I also think this is interesting too; specifically because of the implications of this introductory verse. I see Genesis 1:1 as a strong indication that the bible’s Author, God, expects the reader to already know who He is thereby making it unnecessary to start with some rudimentary definition. Romans 1:19-20 affirms this by proclaiming:
Because that which may be known of God is manifest in them; for God hath shewed it unto them. For the invisible things of him from the creation of the world are clearly seen, being understood by the things that are made, even his eternal power and Godhead; so that they are without excuse:
So the knowledge of Who God is has been implanted into the mind of every man making an informal definition of God unnecessary. Romans 1:20 reveals that we do not posses a complete understanding of who God is but merely “that which may be known of God” without special revelation; namely, His eternal power and His Godhead. Without delving into what these given attributes entail, the reader can still easily conclude that this is a subset of Who God is. Genesis 1:1 therefore gives us information about who God is, that is over and above what God has manifested in our minds; for in Genesis 1:1 the Hebrew word that is translated in English bible versions as “God” actually means “Gods” (plural). This means that the very first occurrence of God in the bible identifies Him as a masculine and plural being which has many important implications that I will remain silent about for now. Suffice it to say that later on in Genesis 1:26 the plural pronoun “Our” is used of God thereby confirming and providing emphasis for the notion that God is a plural being.
Speaking of Genesis 1:26, the author on page 144 comments on this verse by stating:
There is a lot of debate about what exactly the “image of God” is. Everyone seems to agree that being created in God’s image is more than a physical resemblance—He is Spirit, after all (John 4:24). Suggestions as to what God’s image in humanity consists of are varied: our ability to reason, our ability to make moral decisions, our personalities, and our capacity for relationships are all leading views. Others suggest that the image of God relates to the dominion over the rest of creation that God gave to man (this ties Gen. 1:26–27 to Gen. 1:28).
Perhaps it is best not to attach the image of God to any one faculty or attribute of humanity. In the New Testament, we are told that Jesus Christ is “the image of the invisible God” (Col. 1:15). Jesus is said to be “the radiance of the glory of God and the exact imprint of his nature” (Heb. 1:3). It seems that being the “image of God” is about reflecting God in some way. Jesus did this perfectly, but humanity has also been given a responsibility to show God to the world—His handiwork, nature, and attributes are displayed in us in a way that they are not displayed in the rest of the creation…So rather than trying to identify the image of God with a specific aspect of the human condition, perhaps we should simply acknowledge that God made us to reflect Him to the world. We represent to the world its rightful King and we illustrate His workmanship, attributes, and characteristics.

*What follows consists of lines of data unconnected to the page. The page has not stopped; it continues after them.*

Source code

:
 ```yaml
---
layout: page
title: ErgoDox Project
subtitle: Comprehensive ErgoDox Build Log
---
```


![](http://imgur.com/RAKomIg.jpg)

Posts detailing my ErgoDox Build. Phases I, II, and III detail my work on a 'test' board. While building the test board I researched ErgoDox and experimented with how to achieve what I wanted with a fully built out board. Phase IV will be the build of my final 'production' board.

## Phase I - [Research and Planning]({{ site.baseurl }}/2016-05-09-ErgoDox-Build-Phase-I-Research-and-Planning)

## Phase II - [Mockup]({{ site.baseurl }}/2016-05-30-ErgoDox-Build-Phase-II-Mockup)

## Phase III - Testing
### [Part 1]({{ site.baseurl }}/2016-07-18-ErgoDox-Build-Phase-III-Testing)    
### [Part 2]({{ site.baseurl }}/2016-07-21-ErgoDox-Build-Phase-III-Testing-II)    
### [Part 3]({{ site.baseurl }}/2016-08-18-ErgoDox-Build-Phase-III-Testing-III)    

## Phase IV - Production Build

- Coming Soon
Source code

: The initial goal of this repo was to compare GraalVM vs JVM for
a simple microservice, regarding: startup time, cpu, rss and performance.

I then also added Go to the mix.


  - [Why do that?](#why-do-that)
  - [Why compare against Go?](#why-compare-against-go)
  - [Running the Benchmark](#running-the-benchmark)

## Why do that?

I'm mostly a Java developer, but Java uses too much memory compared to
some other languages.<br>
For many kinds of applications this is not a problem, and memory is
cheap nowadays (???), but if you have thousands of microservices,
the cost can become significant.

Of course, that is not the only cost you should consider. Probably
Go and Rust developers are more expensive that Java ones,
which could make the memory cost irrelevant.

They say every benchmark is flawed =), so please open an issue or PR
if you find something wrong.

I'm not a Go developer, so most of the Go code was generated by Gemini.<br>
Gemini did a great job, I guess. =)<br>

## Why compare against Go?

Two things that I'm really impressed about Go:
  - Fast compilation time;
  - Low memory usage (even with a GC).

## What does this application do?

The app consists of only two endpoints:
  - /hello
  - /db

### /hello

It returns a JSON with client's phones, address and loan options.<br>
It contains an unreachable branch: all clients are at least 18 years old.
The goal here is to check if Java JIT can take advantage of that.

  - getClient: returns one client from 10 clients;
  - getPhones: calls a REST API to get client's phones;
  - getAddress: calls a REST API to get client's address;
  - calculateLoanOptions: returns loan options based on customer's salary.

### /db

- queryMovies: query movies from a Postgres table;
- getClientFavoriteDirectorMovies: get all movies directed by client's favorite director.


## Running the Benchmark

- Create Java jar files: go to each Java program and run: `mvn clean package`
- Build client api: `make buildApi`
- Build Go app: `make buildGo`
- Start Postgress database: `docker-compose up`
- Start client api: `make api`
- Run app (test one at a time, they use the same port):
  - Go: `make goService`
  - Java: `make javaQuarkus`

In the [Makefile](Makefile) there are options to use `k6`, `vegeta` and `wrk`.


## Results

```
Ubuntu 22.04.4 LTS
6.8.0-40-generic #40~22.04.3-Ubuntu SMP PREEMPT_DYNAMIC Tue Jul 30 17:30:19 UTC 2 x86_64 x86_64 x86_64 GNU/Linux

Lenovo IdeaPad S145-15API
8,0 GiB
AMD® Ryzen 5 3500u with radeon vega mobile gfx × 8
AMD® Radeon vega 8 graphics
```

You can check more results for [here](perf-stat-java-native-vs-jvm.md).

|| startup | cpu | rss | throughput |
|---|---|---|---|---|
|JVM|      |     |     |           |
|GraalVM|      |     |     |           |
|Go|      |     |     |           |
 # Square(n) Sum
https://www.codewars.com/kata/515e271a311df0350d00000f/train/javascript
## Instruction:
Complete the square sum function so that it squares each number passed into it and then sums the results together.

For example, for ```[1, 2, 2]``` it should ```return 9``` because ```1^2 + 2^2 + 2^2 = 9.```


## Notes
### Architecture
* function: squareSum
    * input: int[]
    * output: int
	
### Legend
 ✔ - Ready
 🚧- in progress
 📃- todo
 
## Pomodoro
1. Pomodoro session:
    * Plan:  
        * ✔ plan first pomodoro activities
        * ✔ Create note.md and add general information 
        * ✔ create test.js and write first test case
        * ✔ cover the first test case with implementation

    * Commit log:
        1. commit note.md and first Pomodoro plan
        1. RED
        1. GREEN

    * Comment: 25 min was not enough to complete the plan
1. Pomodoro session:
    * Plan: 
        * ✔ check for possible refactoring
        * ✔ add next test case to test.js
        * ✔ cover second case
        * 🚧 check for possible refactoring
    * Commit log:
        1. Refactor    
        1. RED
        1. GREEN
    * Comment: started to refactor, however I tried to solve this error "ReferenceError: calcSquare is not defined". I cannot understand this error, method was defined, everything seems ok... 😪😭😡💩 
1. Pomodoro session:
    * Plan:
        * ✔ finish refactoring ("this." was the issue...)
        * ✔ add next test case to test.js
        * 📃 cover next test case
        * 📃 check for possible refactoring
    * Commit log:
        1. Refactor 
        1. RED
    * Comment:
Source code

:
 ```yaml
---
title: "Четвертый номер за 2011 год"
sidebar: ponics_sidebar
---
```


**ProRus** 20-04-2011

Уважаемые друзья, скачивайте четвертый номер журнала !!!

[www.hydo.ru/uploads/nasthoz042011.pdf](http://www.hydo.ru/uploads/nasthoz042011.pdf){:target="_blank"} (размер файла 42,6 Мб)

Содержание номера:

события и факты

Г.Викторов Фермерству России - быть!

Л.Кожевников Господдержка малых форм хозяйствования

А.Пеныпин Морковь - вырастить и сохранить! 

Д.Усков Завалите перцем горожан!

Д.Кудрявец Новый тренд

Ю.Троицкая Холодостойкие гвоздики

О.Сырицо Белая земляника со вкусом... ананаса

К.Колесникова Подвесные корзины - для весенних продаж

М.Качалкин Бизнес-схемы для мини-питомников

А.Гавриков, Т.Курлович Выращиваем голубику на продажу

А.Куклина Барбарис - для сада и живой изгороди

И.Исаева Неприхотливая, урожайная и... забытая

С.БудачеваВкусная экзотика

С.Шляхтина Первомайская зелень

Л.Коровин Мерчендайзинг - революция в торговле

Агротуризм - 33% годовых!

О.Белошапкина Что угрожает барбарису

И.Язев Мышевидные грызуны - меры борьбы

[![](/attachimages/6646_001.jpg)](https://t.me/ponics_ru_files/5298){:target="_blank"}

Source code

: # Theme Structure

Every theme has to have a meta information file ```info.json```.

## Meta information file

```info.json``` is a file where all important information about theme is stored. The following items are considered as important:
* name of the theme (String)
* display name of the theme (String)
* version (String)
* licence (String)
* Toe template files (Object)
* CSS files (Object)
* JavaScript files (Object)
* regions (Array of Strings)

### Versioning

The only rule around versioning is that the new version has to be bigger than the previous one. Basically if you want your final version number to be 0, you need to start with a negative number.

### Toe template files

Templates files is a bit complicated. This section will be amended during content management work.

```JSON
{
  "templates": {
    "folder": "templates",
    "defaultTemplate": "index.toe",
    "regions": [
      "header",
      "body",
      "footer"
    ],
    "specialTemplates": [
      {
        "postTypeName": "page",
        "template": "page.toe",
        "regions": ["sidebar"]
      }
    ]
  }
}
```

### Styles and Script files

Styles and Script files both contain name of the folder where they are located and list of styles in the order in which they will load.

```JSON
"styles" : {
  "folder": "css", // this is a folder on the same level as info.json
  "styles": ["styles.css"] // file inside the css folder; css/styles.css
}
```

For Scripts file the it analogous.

Here I think the author misses out on a couple of key differences in the “leading views” that are listed for explaining the image of God; differences that would have set one of the leading views apart from the others. For instance, all of the views, without exception, rely upon the ability to reason; so you really couldn’t nominate any of the other “leading views” without eventually needing to appeal to man’s ability to reason. Since reason is the common denominator, why wouldn’t it be the ultimate candidate? I believe Elihu got it right in Job 32:8 when he states “there is a spirit in man, And the breath of the Almighty gives him understanding.”